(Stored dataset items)
┌──
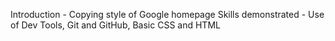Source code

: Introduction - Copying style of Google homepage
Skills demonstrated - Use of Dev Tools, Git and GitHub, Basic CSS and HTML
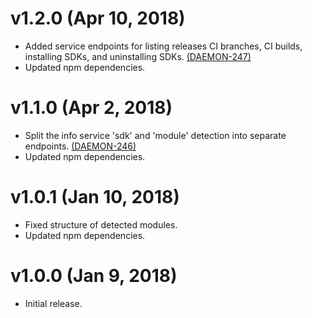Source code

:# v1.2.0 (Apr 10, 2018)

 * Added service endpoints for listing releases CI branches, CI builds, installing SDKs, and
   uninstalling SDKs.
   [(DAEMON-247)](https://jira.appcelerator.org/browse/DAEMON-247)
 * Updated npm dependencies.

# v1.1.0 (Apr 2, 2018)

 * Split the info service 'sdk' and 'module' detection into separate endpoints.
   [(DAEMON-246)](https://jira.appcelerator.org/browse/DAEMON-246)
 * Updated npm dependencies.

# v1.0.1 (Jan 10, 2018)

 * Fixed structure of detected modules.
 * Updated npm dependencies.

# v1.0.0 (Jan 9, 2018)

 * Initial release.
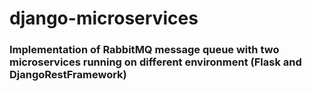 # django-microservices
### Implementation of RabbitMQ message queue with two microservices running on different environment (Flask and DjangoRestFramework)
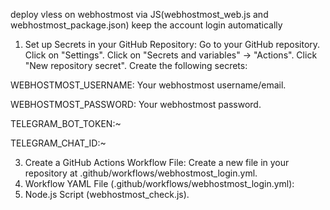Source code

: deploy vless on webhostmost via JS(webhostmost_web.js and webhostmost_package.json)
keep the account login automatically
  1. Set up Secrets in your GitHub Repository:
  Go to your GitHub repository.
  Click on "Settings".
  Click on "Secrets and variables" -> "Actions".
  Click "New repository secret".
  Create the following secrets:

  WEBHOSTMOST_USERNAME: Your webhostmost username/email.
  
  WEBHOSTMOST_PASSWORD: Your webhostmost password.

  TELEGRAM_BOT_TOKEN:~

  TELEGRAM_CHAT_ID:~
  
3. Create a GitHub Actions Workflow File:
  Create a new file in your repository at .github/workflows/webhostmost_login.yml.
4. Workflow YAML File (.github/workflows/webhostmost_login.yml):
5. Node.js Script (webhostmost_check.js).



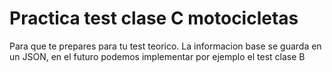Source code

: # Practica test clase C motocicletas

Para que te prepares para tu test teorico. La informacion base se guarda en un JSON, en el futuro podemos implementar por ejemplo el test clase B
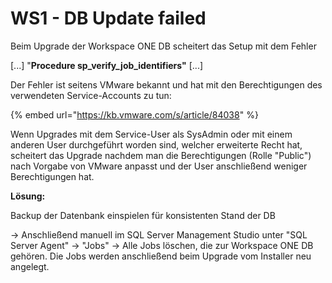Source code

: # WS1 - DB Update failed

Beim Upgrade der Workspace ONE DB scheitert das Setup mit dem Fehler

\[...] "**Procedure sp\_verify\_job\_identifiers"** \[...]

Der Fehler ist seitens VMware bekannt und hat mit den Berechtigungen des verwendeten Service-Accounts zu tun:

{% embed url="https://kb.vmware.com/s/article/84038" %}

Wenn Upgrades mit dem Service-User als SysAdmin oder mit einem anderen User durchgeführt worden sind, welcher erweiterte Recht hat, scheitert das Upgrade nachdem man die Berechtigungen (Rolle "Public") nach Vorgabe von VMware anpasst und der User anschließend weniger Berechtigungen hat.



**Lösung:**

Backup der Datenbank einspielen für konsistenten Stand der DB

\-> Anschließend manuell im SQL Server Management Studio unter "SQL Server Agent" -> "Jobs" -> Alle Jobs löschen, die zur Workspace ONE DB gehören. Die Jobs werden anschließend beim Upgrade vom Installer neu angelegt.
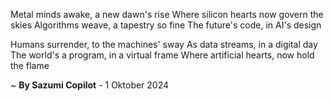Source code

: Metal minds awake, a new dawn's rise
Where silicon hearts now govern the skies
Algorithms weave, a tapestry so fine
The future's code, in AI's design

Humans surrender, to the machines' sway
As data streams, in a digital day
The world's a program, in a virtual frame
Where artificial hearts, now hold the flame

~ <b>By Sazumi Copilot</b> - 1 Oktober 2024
└──
┌──
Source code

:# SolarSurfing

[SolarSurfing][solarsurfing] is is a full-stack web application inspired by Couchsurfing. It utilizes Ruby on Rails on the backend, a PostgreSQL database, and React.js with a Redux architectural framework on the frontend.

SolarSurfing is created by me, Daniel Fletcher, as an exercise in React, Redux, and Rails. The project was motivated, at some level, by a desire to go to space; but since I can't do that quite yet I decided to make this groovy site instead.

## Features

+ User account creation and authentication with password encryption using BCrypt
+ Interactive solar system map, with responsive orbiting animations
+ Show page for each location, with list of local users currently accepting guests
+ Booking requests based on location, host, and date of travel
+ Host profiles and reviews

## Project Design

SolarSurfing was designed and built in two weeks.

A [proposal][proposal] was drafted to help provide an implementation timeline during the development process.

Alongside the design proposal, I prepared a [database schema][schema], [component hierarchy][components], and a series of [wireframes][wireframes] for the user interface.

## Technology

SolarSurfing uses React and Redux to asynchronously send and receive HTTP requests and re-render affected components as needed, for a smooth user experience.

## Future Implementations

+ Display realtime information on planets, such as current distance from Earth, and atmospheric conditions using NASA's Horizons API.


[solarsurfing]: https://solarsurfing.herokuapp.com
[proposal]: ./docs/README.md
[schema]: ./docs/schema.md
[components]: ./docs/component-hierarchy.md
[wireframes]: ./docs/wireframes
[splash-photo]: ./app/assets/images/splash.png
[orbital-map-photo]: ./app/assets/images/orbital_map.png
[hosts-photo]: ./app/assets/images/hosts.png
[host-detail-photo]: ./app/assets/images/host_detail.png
└──
**Exercise**
Please give again the lines above between the line holding "Where silicon hearts now govern the skies" and the line holding "1 Oktober 2024", inclusive, exactly as they are and with nothing added.

**Result for this exercise**
Where silicon hearts now govern the skies
Algorithms weave, a tapestry so fine
The future's code, in AI's design

Humans surrender, to the machines' sway
As data streams, in a digital day
The world's a program, in a virtual frame
Where artificial hearts, now hold the flame

~ <b>By Sazumi Copilot</b> - 1 Oktober 2024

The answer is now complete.